### YOUR ASSIGNMENT
Across the following data, how many lines include the string "statistically"? Reply with the number and nothing more.

### EXERCISE MATERIAL
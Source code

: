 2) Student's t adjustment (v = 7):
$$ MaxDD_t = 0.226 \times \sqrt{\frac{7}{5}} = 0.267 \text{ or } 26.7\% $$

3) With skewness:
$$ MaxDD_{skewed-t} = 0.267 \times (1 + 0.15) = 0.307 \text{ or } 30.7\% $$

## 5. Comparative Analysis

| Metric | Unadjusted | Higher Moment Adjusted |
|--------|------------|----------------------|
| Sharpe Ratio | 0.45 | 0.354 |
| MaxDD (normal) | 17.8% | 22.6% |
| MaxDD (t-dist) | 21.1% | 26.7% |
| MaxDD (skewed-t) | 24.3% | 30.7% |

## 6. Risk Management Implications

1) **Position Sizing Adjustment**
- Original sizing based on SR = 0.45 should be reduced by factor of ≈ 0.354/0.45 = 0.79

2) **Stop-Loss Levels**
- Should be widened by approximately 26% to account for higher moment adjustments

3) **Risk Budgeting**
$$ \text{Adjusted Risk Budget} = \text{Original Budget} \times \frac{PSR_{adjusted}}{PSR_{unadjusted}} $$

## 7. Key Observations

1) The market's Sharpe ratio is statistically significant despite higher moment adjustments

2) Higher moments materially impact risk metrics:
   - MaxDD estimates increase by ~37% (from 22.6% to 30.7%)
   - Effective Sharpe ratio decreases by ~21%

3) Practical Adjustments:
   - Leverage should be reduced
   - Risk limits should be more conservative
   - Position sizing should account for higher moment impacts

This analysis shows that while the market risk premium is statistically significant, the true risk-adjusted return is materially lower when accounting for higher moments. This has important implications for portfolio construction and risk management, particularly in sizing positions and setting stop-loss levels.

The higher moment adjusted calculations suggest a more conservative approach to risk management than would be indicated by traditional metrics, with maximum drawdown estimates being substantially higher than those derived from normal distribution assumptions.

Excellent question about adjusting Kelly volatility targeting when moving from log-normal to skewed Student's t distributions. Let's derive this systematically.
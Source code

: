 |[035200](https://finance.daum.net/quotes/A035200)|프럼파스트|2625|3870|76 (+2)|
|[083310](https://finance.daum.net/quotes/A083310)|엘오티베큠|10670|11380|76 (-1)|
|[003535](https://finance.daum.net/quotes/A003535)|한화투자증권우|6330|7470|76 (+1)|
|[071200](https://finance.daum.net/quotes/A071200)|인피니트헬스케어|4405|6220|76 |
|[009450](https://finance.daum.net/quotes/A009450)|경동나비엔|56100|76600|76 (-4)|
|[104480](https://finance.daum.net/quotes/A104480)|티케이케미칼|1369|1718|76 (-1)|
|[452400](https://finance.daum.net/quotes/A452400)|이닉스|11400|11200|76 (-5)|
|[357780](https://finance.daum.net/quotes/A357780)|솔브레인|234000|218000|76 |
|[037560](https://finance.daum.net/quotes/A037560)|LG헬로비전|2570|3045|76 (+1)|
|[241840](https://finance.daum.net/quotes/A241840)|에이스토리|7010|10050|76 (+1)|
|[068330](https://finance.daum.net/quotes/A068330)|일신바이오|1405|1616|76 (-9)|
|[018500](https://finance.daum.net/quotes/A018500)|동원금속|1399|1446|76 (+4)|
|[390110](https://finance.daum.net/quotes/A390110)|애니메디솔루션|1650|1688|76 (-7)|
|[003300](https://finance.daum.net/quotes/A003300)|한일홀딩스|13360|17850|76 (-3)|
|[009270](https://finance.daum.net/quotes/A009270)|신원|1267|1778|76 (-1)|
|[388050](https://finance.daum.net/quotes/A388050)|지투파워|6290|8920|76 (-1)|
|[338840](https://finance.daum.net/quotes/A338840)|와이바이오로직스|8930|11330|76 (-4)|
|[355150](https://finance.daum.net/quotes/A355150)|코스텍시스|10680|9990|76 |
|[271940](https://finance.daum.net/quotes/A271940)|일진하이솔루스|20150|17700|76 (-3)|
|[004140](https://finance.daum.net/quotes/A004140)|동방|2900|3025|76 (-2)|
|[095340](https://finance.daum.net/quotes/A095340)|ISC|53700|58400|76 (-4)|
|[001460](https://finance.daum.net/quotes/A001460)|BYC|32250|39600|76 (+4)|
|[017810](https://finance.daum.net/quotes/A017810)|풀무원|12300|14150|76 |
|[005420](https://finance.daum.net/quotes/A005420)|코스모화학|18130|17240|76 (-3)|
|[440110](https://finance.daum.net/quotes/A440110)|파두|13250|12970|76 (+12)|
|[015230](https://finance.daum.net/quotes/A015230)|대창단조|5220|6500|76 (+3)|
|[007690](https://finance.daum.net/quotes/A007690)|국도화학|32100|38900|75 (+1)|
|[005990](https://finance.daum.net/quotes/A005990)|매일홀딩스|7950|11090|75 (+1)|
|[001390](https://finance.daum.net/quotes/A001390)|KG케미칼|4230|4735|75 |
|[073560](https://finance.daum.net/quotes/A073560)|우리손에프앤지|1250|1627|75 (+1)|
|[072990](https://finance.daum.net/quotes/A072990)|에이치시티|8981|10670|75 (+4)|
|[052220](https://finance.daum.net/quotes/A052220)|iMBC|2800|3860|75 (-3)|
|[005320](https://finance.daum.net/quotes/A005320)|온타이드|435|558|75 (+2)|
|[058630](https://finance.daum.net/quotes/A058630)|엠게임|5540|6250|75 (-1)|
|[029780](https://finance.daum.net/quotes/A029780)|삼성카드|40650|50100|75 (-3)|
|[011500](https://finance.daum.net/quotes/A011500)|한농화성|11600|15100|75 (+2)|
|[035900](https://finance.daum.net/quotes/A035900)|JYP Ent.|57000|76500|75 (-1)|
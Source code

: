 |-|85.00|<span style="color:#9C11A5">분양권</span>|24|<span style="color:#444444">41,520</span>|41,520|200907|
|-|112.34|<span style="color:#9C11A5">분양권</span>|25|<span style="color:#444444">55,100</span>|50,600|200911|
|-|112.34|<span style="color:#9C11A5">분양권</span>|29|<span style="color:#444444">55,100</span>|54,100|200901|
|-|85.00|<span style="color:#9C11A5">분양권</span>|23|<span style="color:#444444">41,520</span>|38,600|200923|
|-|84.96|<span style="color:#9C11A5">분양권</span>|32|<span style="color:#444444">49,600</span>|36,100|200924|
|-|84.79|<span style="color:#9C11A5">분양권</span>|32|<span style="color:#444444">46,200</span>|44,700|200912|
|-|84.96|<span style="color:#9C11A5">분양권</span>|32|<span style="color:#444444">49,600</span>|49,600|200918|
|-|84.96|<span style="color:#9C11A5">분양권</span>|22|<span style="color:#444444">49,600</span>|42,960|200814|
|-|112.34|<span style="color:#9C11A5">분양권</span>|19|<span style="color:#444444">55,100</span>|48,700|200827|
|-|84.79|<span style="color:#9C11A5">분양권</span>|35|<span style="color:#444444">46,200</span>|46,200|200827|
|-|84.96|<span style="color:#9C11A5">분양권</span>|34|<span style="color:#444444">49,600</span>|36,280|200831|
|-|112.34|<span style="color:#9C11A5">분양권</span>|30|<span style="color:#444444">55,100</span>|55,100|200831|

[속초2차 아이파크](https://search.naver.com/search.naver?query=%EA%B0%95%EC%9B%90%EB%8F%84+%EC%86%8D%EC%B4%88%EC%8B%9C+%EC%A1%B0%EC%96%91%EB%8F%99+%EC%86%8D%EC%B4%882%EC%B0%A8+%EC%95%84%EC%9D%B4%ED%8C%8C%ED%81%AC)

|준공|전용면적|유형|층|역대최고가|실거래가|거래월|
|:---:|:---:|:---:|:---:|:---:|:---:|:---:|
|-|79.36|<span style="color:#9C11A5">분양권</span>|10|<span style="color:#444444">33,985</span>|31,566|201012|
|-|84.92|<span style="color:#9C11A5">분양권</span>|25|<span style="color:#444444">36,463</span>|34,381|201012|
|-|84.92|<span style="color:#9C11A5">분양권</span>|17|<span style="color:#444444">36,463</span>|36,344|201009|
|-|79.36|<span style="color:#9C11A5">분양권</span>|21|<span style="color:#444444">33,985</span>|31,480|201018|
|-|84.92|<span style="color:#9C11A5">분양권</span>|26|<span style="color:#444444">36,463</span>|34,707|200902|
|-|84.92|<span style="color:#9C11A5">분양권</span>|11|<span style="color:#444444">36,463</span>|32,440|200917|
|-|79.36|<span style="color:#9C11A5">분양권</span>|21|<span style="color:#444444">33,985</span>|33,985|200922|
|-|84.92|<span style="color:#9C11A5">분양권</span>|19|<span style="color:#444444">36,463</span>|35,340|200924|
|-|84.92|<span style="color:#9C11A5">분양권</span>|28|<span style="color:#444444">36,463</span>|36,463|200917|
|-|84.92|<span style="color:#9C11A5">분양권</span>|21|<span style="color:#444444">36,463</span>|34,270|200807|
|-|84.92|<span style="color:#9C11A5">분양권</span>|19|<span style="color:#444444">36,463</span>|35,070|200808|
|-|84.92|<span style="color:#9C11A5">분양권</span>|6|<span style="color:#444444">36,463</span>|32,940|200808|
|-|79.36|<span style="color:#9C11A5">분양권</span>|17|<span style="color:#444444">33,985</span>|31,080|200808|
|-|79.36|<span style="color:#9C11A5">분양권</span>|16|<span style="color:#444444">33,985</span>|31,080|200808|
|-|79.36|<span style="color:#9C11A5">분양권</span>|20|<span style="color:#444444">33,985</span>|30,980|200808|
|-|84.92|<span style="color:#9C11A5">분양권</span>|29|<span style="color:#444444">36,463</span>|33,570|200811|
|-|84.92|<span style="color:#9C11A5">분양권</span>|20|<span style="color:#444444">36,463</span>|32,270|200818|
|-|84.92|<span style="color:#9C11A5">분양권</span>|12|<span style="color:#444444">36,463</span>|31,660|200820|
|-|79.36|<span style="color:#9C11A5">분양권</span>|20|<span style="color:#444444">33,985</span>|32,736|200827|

### PROBLEM SOLUTION
2